Dataset entries:
====

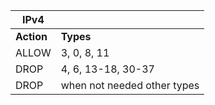 |**IPv4**| |  
|---|---| 
|**Action** |**Types**|  
|ALLOW |3, 0, 8, 11|  
|DROP |4, 6, 13-18, 30-37|  
|DROP |when not needed other types |  
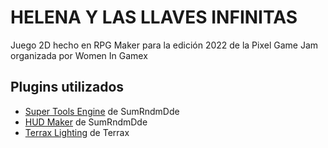 # HELENA Y LAS LLAVES INFINITAS
Juego 2D hecho en RPG Maker para la edición 2022 de la Pixel Game Jam organizada por Women In Gamex 	

## Plugins utilizados
* [Super Tools Engine](http://sumrndm.site/super-tools-engine/) de SumRndmDde
* [HUD Maker](http://sumrndm.site/hud-maker/) de SumRndmDde
* [Terrax Lighting](https://github.com/Terraxz/TerraxLighting) de Terrax
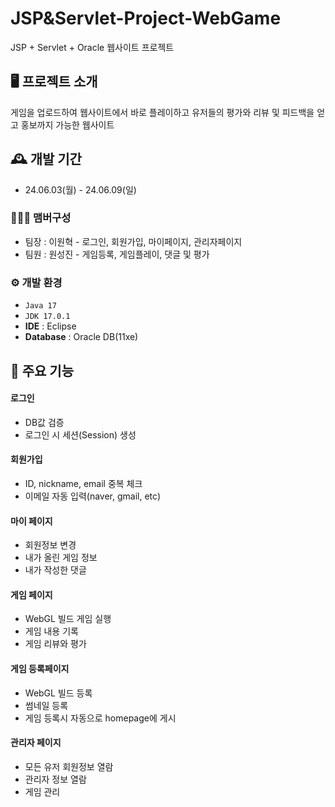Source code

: #  JSP&Servlet-Project-WebGame
JSP + Servlet + Oracle 웹사이트 프로젝트


## 🖥️ 프로젝트 소개
게임을 업로드하여 웹사이트에서 바로 플레이하고 유저들의 평가와 리뷰 및 피드백을 얻고 홍보까지 가능한 웹사이트
<br>

## 🕰️ 개발 기간
* 24.06.03(월) - 24.06.09(일)

### 🧑‍🤝‍🧑 맴버구성
 - 팀장  : 이원혁 - 로그인, 회원가입, 마이페이지, 관리자페이지
 - 팀원  : 원성진 - 게임등록, 게임플레이, 댓글 및 평가


### ⚙️ 개발 환경
- `Java 17`
- `JDK 17.0.1`
- **IDE** : Eclipse
- **Database** : Oracle DB(11xe)

## 📌 주요 기능
#### 로그인
- DB값 검증
- 로그인 시 세션(Session) 생성
#### 회원가입
- ID, nickname, email 중복 체크
- 이메일 자동 입력(naver, gmail, etc)
#### 마이 페이지
- 회원정보 변경
- 내가 올린 게임 정보
- 내가 작성한 댓글
#### 게임 페이지
- WebGL 빌드 게임 실행
- 게임 내용 기록
- 게임 리뷰와 평가
#### 게임 등록페이지
- WebGL 빌드 등록
- 썸네일 등록
- 게임 등록시 자동으로 homepage에 게시
#### 관리자 페이지
- 모든 유저 회원정보 열람
- 관리자 정보 열람
- 게임 관리
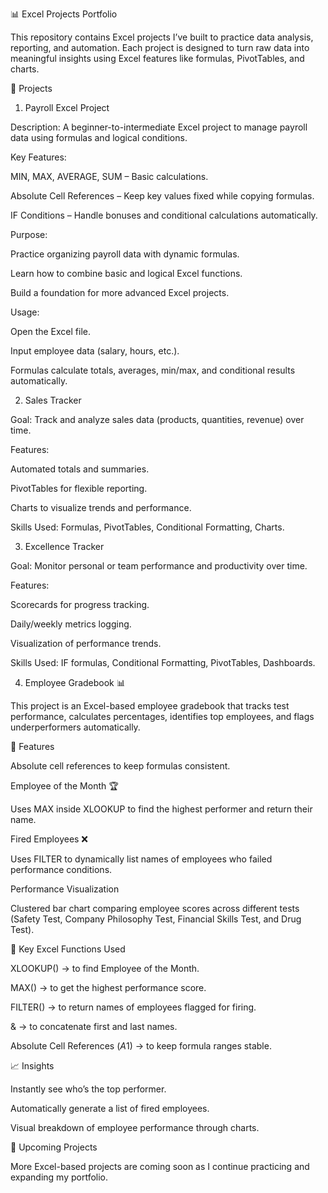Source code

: 📊 Excel Projects Portfolio

This repository contains Excel projects I’ve built to practice data analysis, reporting, and automation. Each project is designed to turn raw data into meaningful insights using Excel features like formulas, PivotTables, and charts.

🔹 Projects

1. Payroll Excel Project

Description:
A beginner-to-intermediate Excel project to manage payroll data using formulas and logical conditions.

Key Features:

MIN, MAX, AVERAGE, SUM – Basic calculations.

Absolute Cell References – Keep key values fixed while copying formulas.

IF Conditions – Handle bonuses and conditional calculations automatically.

Purpose:

Practice organizing payroll data with dynamic formulas.

Learn how to combine basic and logical Excel functions.

Build a foundation for more advanced Excel projects.

Usage:

Open the Excel file.

Input employee data (salary, hours, etc.).

Formulas calculate totals, averages, min/max, and conditional results automatically.

2. Sales Tracker

Goal: Track and analyze sales data (products, quantities, revenue) over time.

Features:

Automated totals and summaries.

PivotTables for flexible reporting.

Charts to visualize trends and performance.

Skills Used: Formulas, PivotTables, Conditional Formatting, Charts.

3. Excellence Tracker

Goal: Monitor personal or team performance and productivity over time.

Features:

Scorecards for progress tracking.

Daily/weekly metrics logging.

Visualization of performance trends.

Skills Used: IF formulas, Conditional Formatting, PivotTables, Dashboards.

4. Employee Gradebook 📊

This project is an Excel-based employee gradebook that tracks test performance, calculates percentages, identifies top employees, and flags underperformers automatically.

🚀 Features

Absolute cell references to keep formulas consistent.

Employee of the Month 🏆

Uses MAX inside XLOOKUP to find the highest performer and return their name.

Fired Employees ❌

Uses FILTER to dynamically list names of employees who failed performance conditions.

Performance Visualization

Clustered bar chart comparing employee scores across different tests (Safety Test, Company Philosophy Test, Financial Skills Test, and Drug Test).

🧮 Key Excel Functions Used

XLOOKUP() → to find Employee of the Month.

MAX() → to get the highest performance score.

FILTER() → to return names of employees flagged for firing.

& → to concatenate first and last names.

Absolute Cell References ($A$1) → to keep formula ranges stable.

📈 Insights

Instantly see who’s the top performer.

Automatically generate a list of fired employees.

Visual breakdown of employee performance through charts.

🚀 Upcoming Projects

More Excel-based projects are coming soon as I continue practicing and expanding my portfolio.
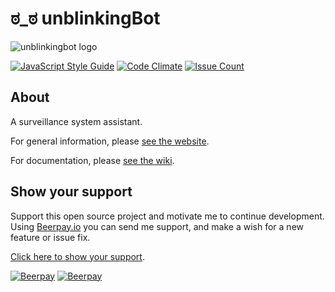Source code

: # ಠ_ಠ unblinkingBot  

![unblinkingbot logo](https://raw.githubusercontent.com/nothingworksright/unblinkingbot/master/public/images/android-chrome-192x192.png)  

[![JavaScript Style Guide](https://img.shields.io/badge/code_style-standard-brightgreen.svg)](https://standardjs.com) [![Code Climate](https://codeclimate.com/github/nothingworksright/unblinkingbot/badges/gpa.svg)](https://codeclimate.com/github/nothingworksright/unblinkingbot) [![Issue Count](https://codeclimate.com/github/nothingworksright/unblinkingbot/badges/issue_count.svg)](https://codeclimate.com/github/nothingworksright/unblinkingbot)

## About  

A surveillance system assistant.  

For general information, please [see the website](http://www.unblinkingBot.com/).  

For documentation, please [see the wiki](https://github.com/nothingworksright/unblinkingbot/wiki).  

## Show your support  

Support this open source project and motivate me to continue development. Using [Beerpay.io](https://beerpay.io/nothingworksright/unblinkingbot?focus=wish) you can send me support, and make a wish for a new feature or issue fix.  

[Click here to show your support](https://beerpay.io/nothingworksright/unblinkingbot?focus=wish).  

[![Beerpay](https://beerpay.io/nothingworksright/unblinkingbot/badge.svg?style=beer)](https://beerpay.io/nothingworksright/unblinkingbot)  [![Beerpay](https://beerpay.io/nothingworksright/unblinkingbot/make-wish.svg?style=flat)](https://beerpay.io/nothingworksright/unblinkingbot?focus=wish)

====

_Task description:_ Both the line containing "6, 13-18, 30-37|" and the line containing "Excel Projects Portfolio" above belong in the output, as do the lines between them. Print them exactly, without pictures.

_Result for this exercise:_
|DROP |4, 6, 13-18, 30-37|  
|DROP |when not needed other types |  
 # HELENA Y LAS LLAVES INFINITAS
Juego 2D hecho en RPG Maker para la edición 2022 de la Pixel Game Jam organizada por Women In Gamex 	

## Plugins utilizados
* [Super Tools Engine](http://sumrndm.site/super-tools-engine/) de SumRndmDde
* [HUD Maker](http://sumrndm.site/hud-maker/) de SumRndmDde
* [Terrax Lighting](https://github.com/Terraxz/TerraxLighting) de Terrax
Source code

: #  JSP&Servlet-Project-WebGame
JSP + Servlet + Oracle 웹사이트 프로젝트


## 🖥️ 프로젝트 소개
게임을 업로드하여 웹사이트에서 바로 플레이하고 유저들의 평가와 리뷰 및 피드백을 얻고 홍보까지 가능한 웹사이트
<br>

## 🕰️ 개발 기간
* 24.06.03(월) - 24.06.09(일)

### 🧑‍🤝‍🧑 맴버구성
 - 팀장  : 이원혁 - 로그인, 회원가입, 마이페이지, 관리자페이지
 - 팀원  : 원성진 - 게임등록, 게임플레이, 댓글 및 평가


### ⚙️ 개발 환경
- `Java 17`
- `JDK 17.0.1`
- **IDE** : Eclipse
- **Database** : Oracle DB(11xe)

## 📌 주요 기능
#### 로그인
- DB값 검증
- 로그인 시 세션(Session) 생성
#### 회원가입
- ID, nickname, email 중복 체크
- 이메일 자동 입력(naver, gmail, etc)
#### 마이 페이지
- 회원정보 변경
- 내가 올린 게임 정보
- 내가 작성한 댓글
#### 게임 페이지
- WebGL 빌드 게임 실행
- 게임 내용 기록
- 게임 리뷰와 평가
#### 게임 등록페이지
- WebGL 빌드 등록
- 썸네일 등록
- 게임 등록시 자동으로 homepage에 게시
#### 관리자 페이지
- 모든 유저 회원정보 열람
- 관리자 정보 열람
- 게임 관리
Source code

: 📊 Excel Projects Portfolio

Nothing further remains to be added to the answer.